The North Carolina House Election Law and Campaign Finance Reform will hold a hearing on Senate Bill 747, An Act to Make Various Changes Regarding Elections Law, later today (August 15).
What Was in the Senate Version of the Bill?
Jim Stirling and I gave a short review of S747, at least as short as a review of a 23-part bill can be, in early June. That version packed numerous reforms into its 16 pages. Those reforms included:
- Making election day the deadline for county boards of elections to receive absentee ballots (the current deadline is three days after election day)
- Banning private funding of elections administration
- Requiring election officials to keep a record of those providing assistance to in-person voters
- Require bipartisan representation of election officials at early voting sites
- Require the State Bureau of Investigation to investigate reported election crimes
Stirling also gave detailed reviews of what the bill’s impact would be on voters and electioneering groups.
We noted when the bill came out that we expected there to be changes to it:
Legislators and politicos will argue over parts of the election reform bill ad nauseum in the coming days and the bill’s final version will likely look different from its current form.
We were not wrong.
What’s New in the House Version of the Bill?
There are numerous additions to the bill in the S747 proposed committee substitute (PCS) being considered by the House. The bill has grown to 42 pages in the PCS.
Much of that growth is due to the PCS making early voting a unique voting method rather than the subset of absentee voting it is under current law. That required changes in several parts of election law. For example, the PCS strikes 66 mentions of “one-stop” or “one-stop absentee.” Most of those mentions are replaced with “early voting.” One practical difference of the change is that people voting early will no longer have to sign an absentee request application when they vote early.

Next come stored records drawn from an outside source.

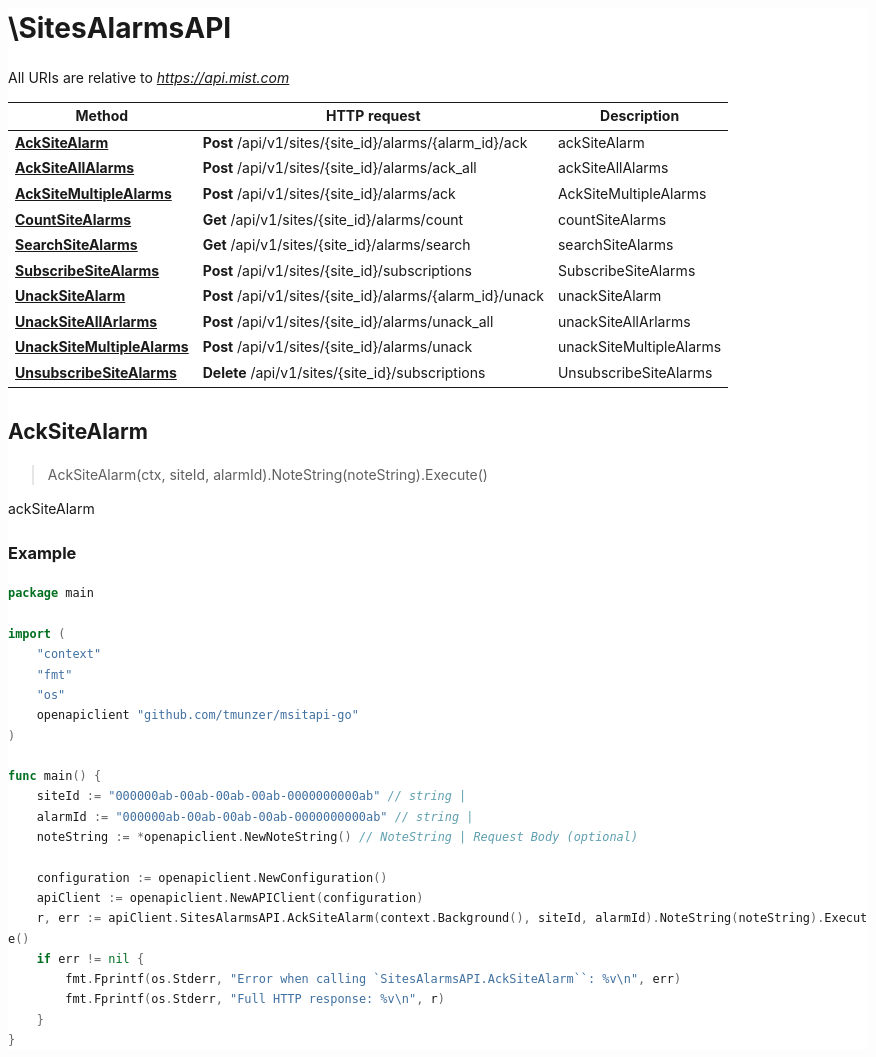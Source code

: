 # \SitesAlarmsAPI

All URIs are relative to *https://api.mist.com*

Method | HTTP request | Description
------------- | ------------- | -------------
[**AckSiteAlarm**](SitesAlarmsAPI.md#AckSiteAlarm) | **Post** /api/v1/sites/{site_id}/alarms/{alarm_id}/ack | ackSiteAlarm
[**AckSiteAllAlarms**](SitesAlarmsAPI.md#AckSiteAllAlarms) | **Post** /api/v1/sites/{site_id}/alarms/ack_all | ackSiteAllAlarms
[**AckSiteMultipleAlarms**](SitesAlarmsAPI.md#AckSiteMultipleAlarms) | **Post** /api/v1/sites/{site_id}/alarms/ack | AckSiteMultipleAlarms
[**CountSiteAlarms**](SitesAlarmsAPI.md#CountSiteAlarms) | **Get** /api/v1/sites/{site_id}/alarms/count | countSiteAlarms
[**SearchSiteAlarms**](SitesAlarmsAPI.md#SearchSiteAlarms) | **Get** /api/v1/sites/{site_id}/alarms/search | searchSiteAlarms
[**SubscribeSiteAlarms**](SitesAlarmsAPI.md#SubscribeSiteAlarms) | **Post** /api/v1/sites/{site_id}/subscriptions | SubscribeSiteAlarms
[**UnackSiteAlarm**](SitesAlarmsAPI.md#UnackSiteAlarm) | **Post** /api/v1/sites/{site_id}/alarms/{alarm_id}/unack | unackSiteAlarm
[**UnackSiteAllArlarms**](SitesAlarmsAPI.md#UnackSiteAllArlarms) | **Post** /api/v1/sites/{site_id}/alarms/unack_all | unackSiteAllArlarms
[**UnackSiteMultipleAlarms**](SitesAlarmsAPI.md#UnackSiteMultipleAlarms) | **Post** /api/v1/sites/{site_id}/alarms/unack | unackSiteMultipleAlarms
[**UnsubscribeSiteAlarms**](SitesAlarmsAPI.md#UnsubscribeSiteAlarms) | **Delete** /api/v1/sites/{site_id}/subscriptions | UnsubscribeSiteAlarms



## AckSiteAlarm

> AckSiteAlarm(ctx, siteId, alarmId).NoteString(noteString).Execute()

ackSiteAlarm



### Example

```go
package main

import (
	"context"
	"fmt"
	"os"
	openapiclient "github.com/tmunzer/msitapi-go"
)

func main() {
	siteId := "000000ab-00ab-00ab-00ab-0000000000ab" // string | 
	alarmId := "000000ab-00ab-00ab-00ab-0000000000ab" // string | 
	noteString := *openapiclient.NewNoteString() // NoteString | Request Body (optional)

	configuration := openapiclient.NewConfiguration()
	apiClient := openapiclient.NewAPIClient(configuration)
	r, err := apiClient.SitesAlarmsAPI.AckSiteAlarm(context.Background(), siteId, alarmId).NoteString(noteString).Execute()
	if err != nil {
		fmt.Fprintf(os.Stderr, "Error when calling `SitesAlarmsAPI.AckSiteAlarm``: %v\n", err)
		fmt.Fprintf(os.Stderr, "Full HTTP response: %v\n", r)
	}
}
```
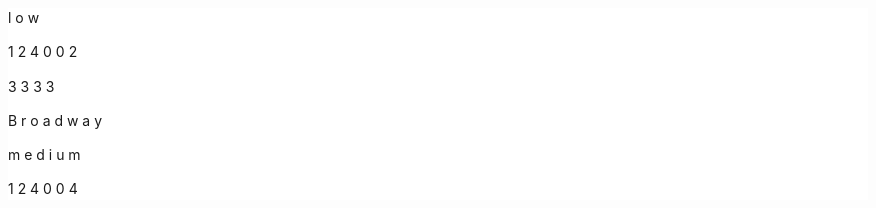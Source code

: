  
 
 
 
 
 
 
 
 
 
 
l
o
w
 
 

1
2
4
0
0
2
 
 
 
 
 
 
 
 
 
 
 
 
3
3
3
3
 
B
r
o
a
d
w
a
y
 
 
 
 
 
 
 
 
 
m
e
d
i
u
m
 
 

1
2
4
0
0
4
 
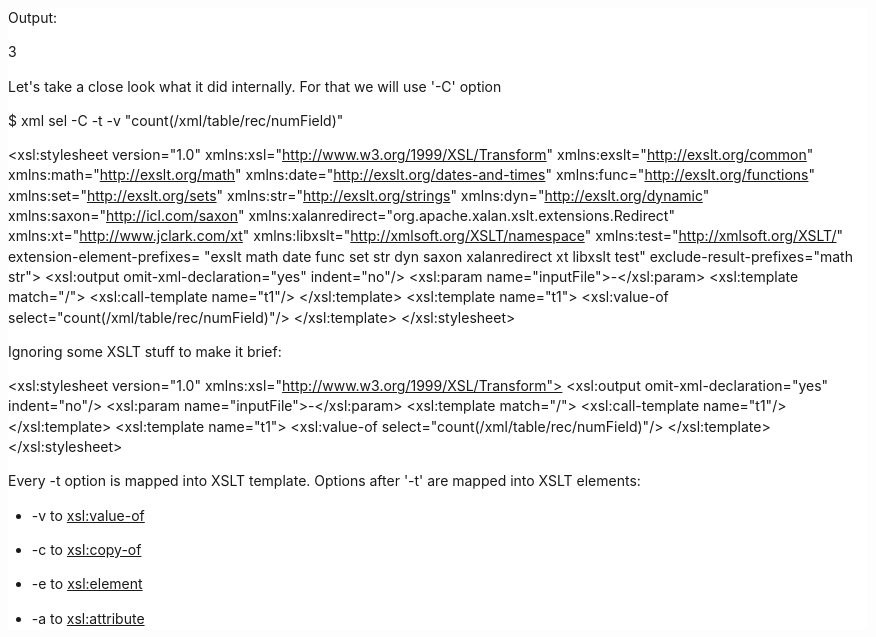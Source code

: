 Output:

3

Let's take a close look what it did internally. For that we will use '-C' option

$ xml sel -C -t -v "count(/xml/table/rec/numField)"
<?xml version="1.0"?>
<xsl:stylesheet version="1.0" xmlns:xsl="http://www.w3.org/1999/XSL/Transform"
 xmlns:exslt="http://exslt.org/common"
 xmlns:math="http://exslt.org/math"
 xmlns:date="http://exslt.org/dates-and-times"
 xmlns:func="http://exslt.org/functions"
 xmlns:set="http://exslt.org/sets"
 xmlns:str="http://exslt.org/strings"
 xmlns:dyn="http://exslt.org/dynamic"
 xmlns:saxon="http://icl.com/saxon"
 xmlns:xalanredirect="org.apache.xalan.xslt.extensions.Redirect"
 xmlns:xt="http://www.jclark.com/xt"
 xmlns:libxslt="http://xmlsoft.org/XSLT/namespace"
 xmlns:test="http://xmlsoft.org/XSLT/"
 extension-element-prefixes=
   "exslt math date func set str dyn saxon xalanredirect xt libxslt test"
 exclude-result-prefixes="math str">
<xsl:output omit-xml-declaration="yes" indent="no"/>
<xsl:param name="inputFile">-</xsl:param>
<xsl:template match="/">
  <xsl:call-template name="t1"/>
</xsl:template>
<xsl:template name="t1">
  <xsl:value-of select="count(/xml/table/rec/numField)"/>
</xsl:template>
</xsl:stylesheet>

Ignoring some XSLT stuff to make it brief:

<xsl:stylesheet version="1.0" xmlns:xsl="http://www.w3.org/1999/XSL/Transform">
<xsl:output omit-xml-declaration="yes" indent="no"/>
<xsl:param name="inputFile">-</xsl:param>
<xsl:template match="/">
  <xsl:call-template name="t1"/>
</xsl:template>
<xsl:template name="t1">
  <xsl:value-of select="count(/xml/table/rec/numField)"/>
</xsl:template>
</xsl:stylesheet>

Every -t option is mapped into XSLT template. Options after '-t' are mapped into XSLT elements:

*   \-v to <xsl:value-of>
    
*   \-c to <xsl:copy-of>
    
*   \-e to <xsl:element>
    
*   \-a to <xsl:attribute>
    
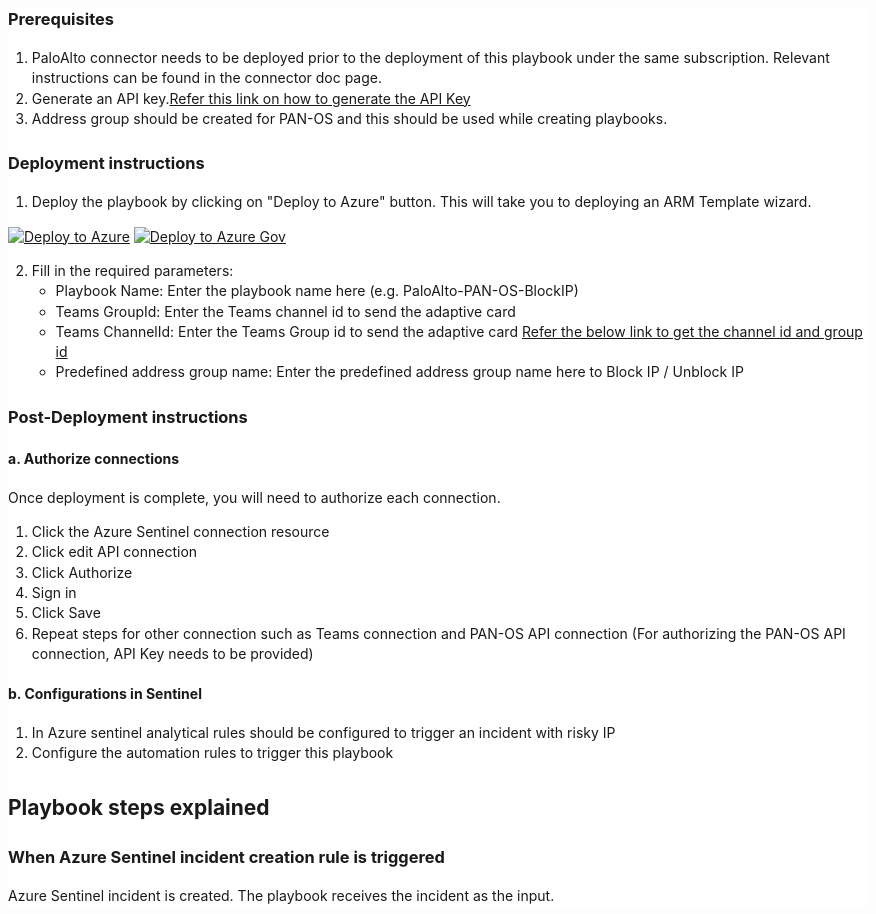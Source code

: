 ### Prerequisites 
1. PaloAlto connector needs to be deployed prior to the deployment of this playbook under the same subscription. Relevant instructions can be found in the connector doc page.
2. Generate an API key.[Refer this link on how to generate the API Key](https://paloaltolactest.trafficmanager.net/restapi-doc/#tag/key-generation)
3. Address group should be created for PAN-OS and this should be used while creating playbooks. 


### Deployment instructions 
1. Deploy the playbook by clicking on "Deploy to Azure" button. This will take you to deploying an ARM Template wizard.



[![Deploy to Azure](https://aka.ms/deploytoazurebutton)](https://portal.azure.com/#create/Microsoft.Template/uri/https%3A%2F%2Fraw.githubusercontent.com%2FAzure%2FAzure-Sentinel%2Fmaster%2FPlaybooks%2FPaloAlto-PAN-OS%2FPlaybooks%2FPaloAlto-PAN-OS-BlockIP%2Fazuredeploy.json)   [![Deploy to Azure Gov](https://aka.ms/deploytoazuregovbutton)](https://portal.azure.us/#create/Microsoft.Template/uri/https%3A%2F%2Fraw.githubusercontent.com%2FAzure%2FAzure-Sentinel%2Fmaster%2FPlaybooks%2FPaloAlto-PAN-OS%2FPlaybooks%2FPaloAlto-PAN-OS-BlockIP%2Fazuredeploy.json)


2. Fill in the required parameters:
    * Playbook Name: Enter the playbook name here (e.g. PaloAlto-PAN-OS-BlockIP)
    * Teams GroupId: Enter the Teams channel id to send the adaptive card
    * Teams ChannelId: Enter the Teams Group id to send the adaptive card
     [Refer the below link to get the channel id and group id](https://docs.microsoft.com/powershell/module/teams/get-teamchannel?view=teams-ps)
    * Predefined address group name: Enter the predefined address group name here to Block IP / Unblock IP
    

### Post-Deployment instructions 
#### a. Authorize connections
Once deployment is complete, you will need to authorize each connection.
1.	Click the Azure Sentinel connection resource
2.	Click edit API connection
3.	Click Authorize
4.	Sign in
5.	Click Save
6.	Repeat steps for other connection such as Teams connection and PAN-OS API connection (For authorizing the PAN-OS API connection, API Key needs to be provided)

#### b. Configurations in Sentinel
1. In Azure sentinel analytical rules should be configured to trigger an incident with risky IP
2. Configure the automation rules to trigger this playbook


## Playbook steps explained

### When Azure Sentinel incident creation rule is triggered

Azure Sentinel incident is created. The playbook receives the incident as the input.
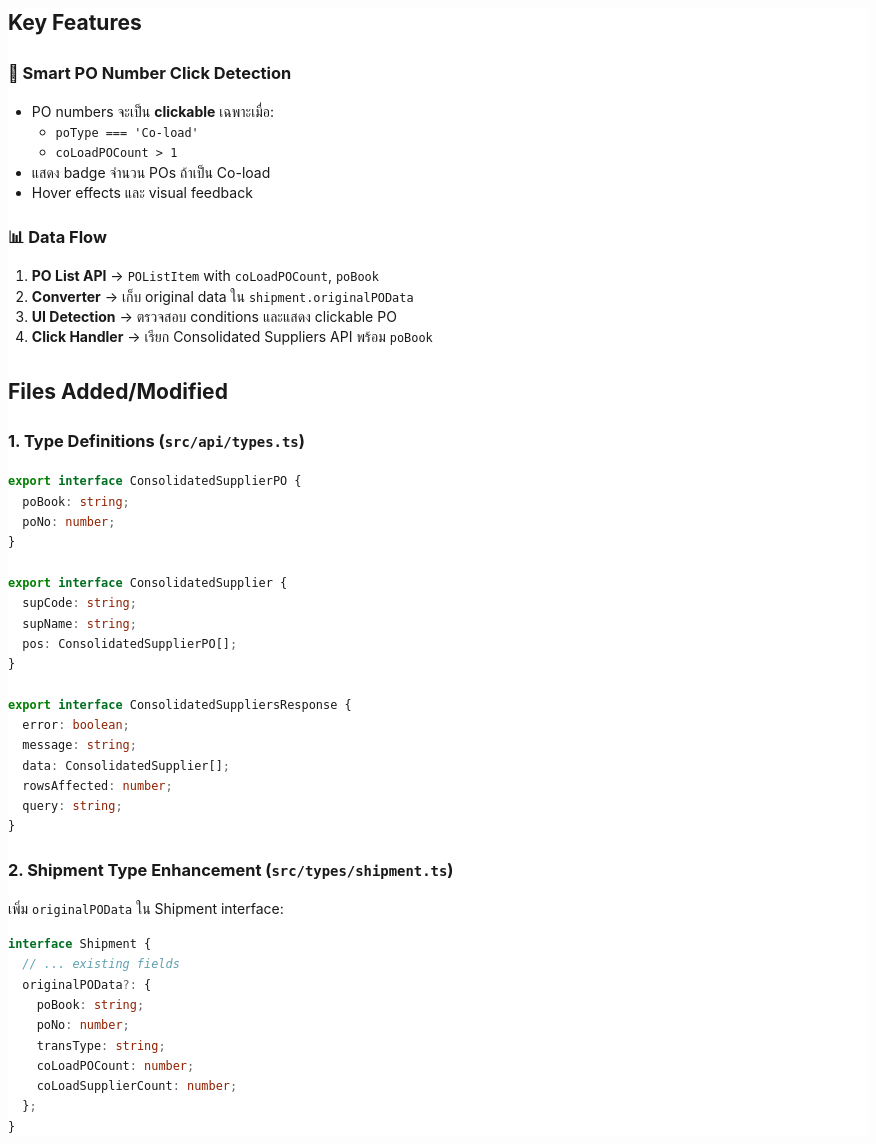 ## Key Features

### 🎯 Smart PO Number Click Detection
- PO numbers จะเป็น **clickable** เฉพาะเมื่อ:
  - `poType === 'Co-load'`
  - `coLoadPOCount > 1`
- แสดง badge จำนวน POs ถ้าเป็น Co-load
- Hover effects และ visual feedback

### 📊 Data Flow
1. **PO List API** → `POListItem` with `coLoadPOCount`, `poBook`
2. **Converter** → เก็บ original data ใน `shipment.originalPOData`
3. **UI Detection** → ตรวจสอบ conditions และแสดง clickable PO
4. **Click Handler** → เรียก Consolidated Suppliers API พร้อม `poBook`

## Files Added/Modified

### 1. Type Definitions (`src/api/types.ts`)
```typescript
export interface ConsolidatedSupplierPO {
  poBook: string;
  poNo: number;
}

export interface ConsolidatedSupplier {
  supCode: string;
  supName: string;
  pos: ConsolidatedSupplierPO[];
}

export interface ConsolidatedSuppliersResponse {
  error: boolean;
  message: string;
  data: ConsolidatedSupplier[];
  rowsAffected: number;
  query: string;
}
```

### 2. Shipment Type Enhancement (`src/types/shipment.ts`)
เพิ่ม `originalPOData` ใน Shipment interface:
```typescript
interface Shipment {
  // ... existing fields
  originalPOData?: {
    poBook: string;
    poNo: number;
    transType: string;
    coLoadPOCount: number;
    coLoadSupplierCount: number;
  };
}
```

The PCS also incorporates House Bill 772, reforms clarifying what election observers may and may not do at election sites, into S747.
Some of the other additional reforms in the PCS include:
- Requires county boards to confirm same-day registrations (SDR) during early voting the same way they confirm all other voter registrations in order for a ballot associated with an SDR to be counted.
- Requires semi-open primaries for those parties that nominate candidates through primaries, meaning that unaffiliated voters can vote in them. Parties currently have the option to make their primaries semi-open or closed (permitting only party registrants to vote).
- Bans drop boxes and their equivalent. Hand-delivered mail ballots must be delivered to a human in the county board of elections office or at an early voting site. The State Board of Elections currently instructs voters who hand-deliver ballots to go to those places, but there has been some controversy about the legality of drop box equivalents in the past.
One thing that is not in the PCS is a reference to “two-factor authentication” for mail ballots. We struggled to understand what that meant in the context of ballots in our review of the bill (Part XX). Apparently, legislators struggled with that as well.
Finally, the PCS adds a severability clause, which would allow most of the bill to remain operative if a part of it is enjoined or struck down. That is crucial for a bill this size that will surely draw lawsuits from the usual suspects.
Senate Bill 747 was a good bill when it passed the Senate. The House PCS makes it even better.